子どもたちは、内戦による負傷を“名誉の勲章”だと思っていた
アサド政権の無差別空爆で手足を失ったムスタファ君。手術が順調に終わり、支援でもらった義手と義足を見せる(2014年7月)
アパートでは、徴兵されるのを恐れて先に逃げてきていた19歳のお兄さんがムスタファ君の面倒を見ていた。彼は携帯電話を取り出して、ムスタファ君が被弾直後にベッドで横たわっている動画を筆者に見せようとした。
「本人の前で見せるのは良くないのではないか」と私は制止しようとしたが、ムスタファ君自身が「大丈夫。平気だよ」と言った。どうやら見てほしいらしい。
ベッドの上のムスタファ君の右腕は、皮一枚でぶら下がっていた。付き添いの若者がそれをねじり取ろうとしたときにムスタファ君の意識が戻り、「ああー」とうめくところを映していた。
ムスタファ君は、微笑みながら接してくれる。
「どうしてそんなに明るく振る舞えるのかな」と聞くと、
「当たり前のことだよ。ここではみんな同じように怪我しているんだから、大したことないよ」と言う。
自由と民主主義の革命のために戦っている戦闘員への憧れもあり、彼らにとって怪我をするということは、勲章のようなものであるのかもしれなかった。
「名前を書いて」とお願いすると、彼はためらっていた。
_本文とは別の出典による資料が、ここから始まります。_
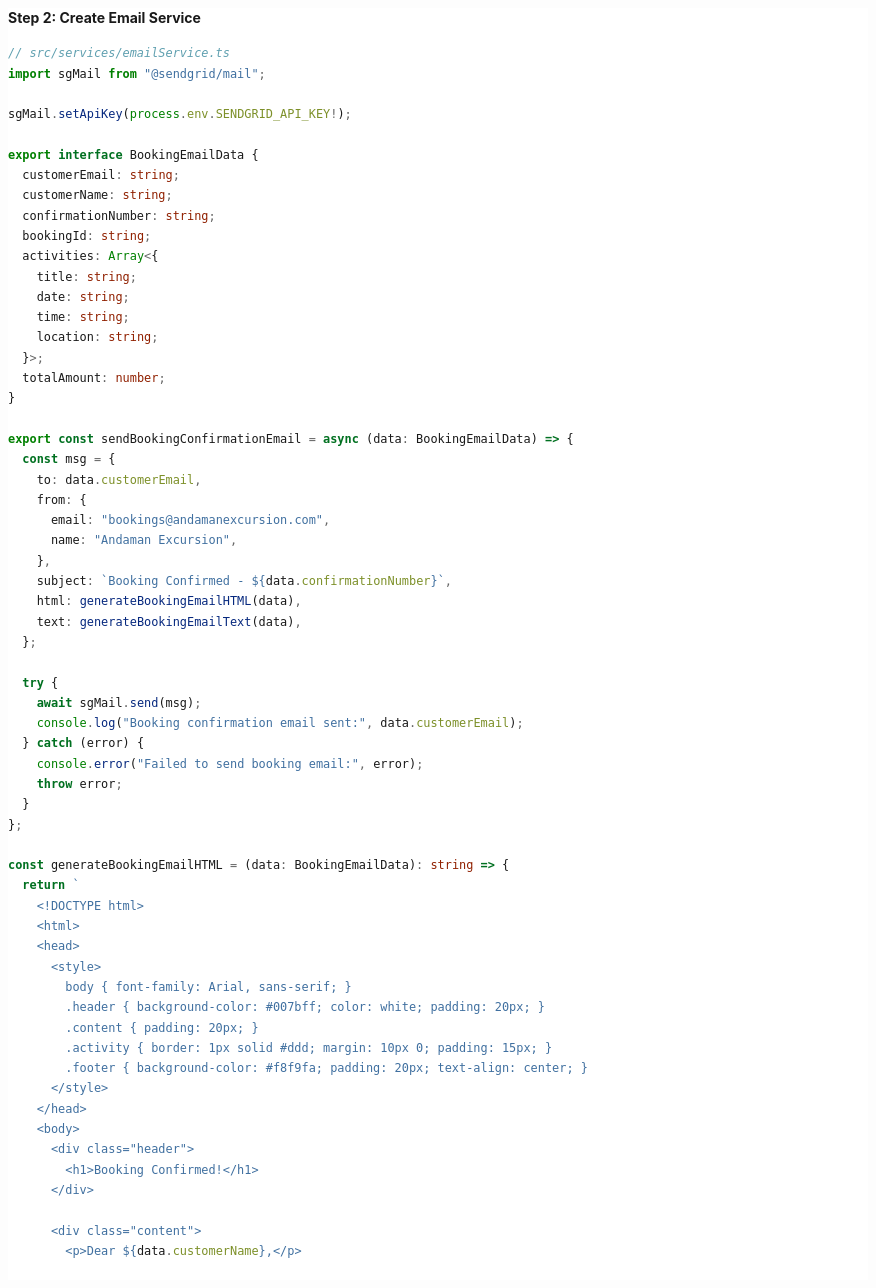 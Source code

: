 **Step 2: Create Email Service**

```typescript
// src/services/emailService.ts
import sgMail from "@sendgrid/mail";

sgMail.setApiKey(process.env.SENDGRID_API_KEY!);

export interface BookingEmailData {
  customerEmail: string;
  customerName: string;
  confirmationNumber: string;
  bookingId: string;
  activities: Array<{
    title: string;
    date: string;
    time: string;
    location: string;
  }>;
  totalAmount: number;
}

export const sendBookingConfirmationEmail = async (data: BookingEmailData) => {
  const msg = {
    to: data.customerEmail,
    from: {
      email: "bookings@andamanexcursion.com",
      name: "Andaman Excursion",
    },
    subject: `Booking Confirmed - ${data.confirmationNumber}`,
    html: generateBookingEmailHTML(data),
    text: generateBookingEmailText(data),
  };

  try {
    await sgMail.send(msg);
    console.log("Booking confirmation email sent:", data.customerEmail);
  } catch (error) {
    console.error("Failed to send booking email:", error);
    throw error;
  }
};

const generateBookingEmailHTML = (data: BookingEmailData): string => {
  return `
    <!DOCTYPE html>
    <html>
    <head>
      <style>
        body { font-family: Arial, sans-serif; }
        .header { background-color: #007bff; color: white; padding: 20px; }
        .content { padding: 20px; }
        .activity { border: 1px solid #ddd; margin: 10px 0; padding: 15px; }
        .footer { background-color: #f8f9fa; padding: 20px; text-align: center; }
      </style>
    </head>
    <body>
      <div class="header">
        <h1>Booking Confirmed!</h1>
      </div>
      
      <div class="content">
        <p>Dear ${data.customerName},</p>
        
```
利き腕をもぎ取られたからなのかと筆者は思ったが、実は
「しばらく学校に行ってないから、忘れちゃった」と言う。将来の夢を聞くと
「ともかく早く勉強したい」と言っていた。
「この子たちの未来を支えたい」と思った。今は怪我することが“名誉の勲章”であっても、時がたてば障害を持った彼らが社会に参加するのは難しくなる。ヨルダン人にとってシリア難民は、最初こそ同情の対象でも、そのうちお荷物になるに決まっている。
それから約5年の間に、シリア人支援施設はヨルダン政府につぶされていった
JIM-NETは、イマッドさんのボロ車で、患者を病院に連れて行ったり病院から患者を連れ出したりする活動を支援した。アコモデーションセンターやリハビリセンターのサポートなども続けてきたが、約5年の間でシリア人が作ったこうしたセンターの多くは「違法」だとして、ヨルダン政府につぶされていった。外国のNGOがシリア難民の支援をしたいのであれば、同数のヨルダン人の支援もするように、というルールが作られた。
2015年には、大量の難民が非合法に欧州や北米を目指して移住した。シリア難民支援の中心的な役割を担っていた、医師や弁護士といったシリア人のエリートは、いつの間にかいなくなってしまった。戦争で障害を負ったシリア難民を優先的に受け入れる国も出てきた。
イマッドさんもダラーの家は完全に破壊されてしまったので、戻るところもなく2017年にアメリカに移住した。シリア内戦が終結に近づいた今、ヨルダンのシリア難民たちは厳しい状況におかれている。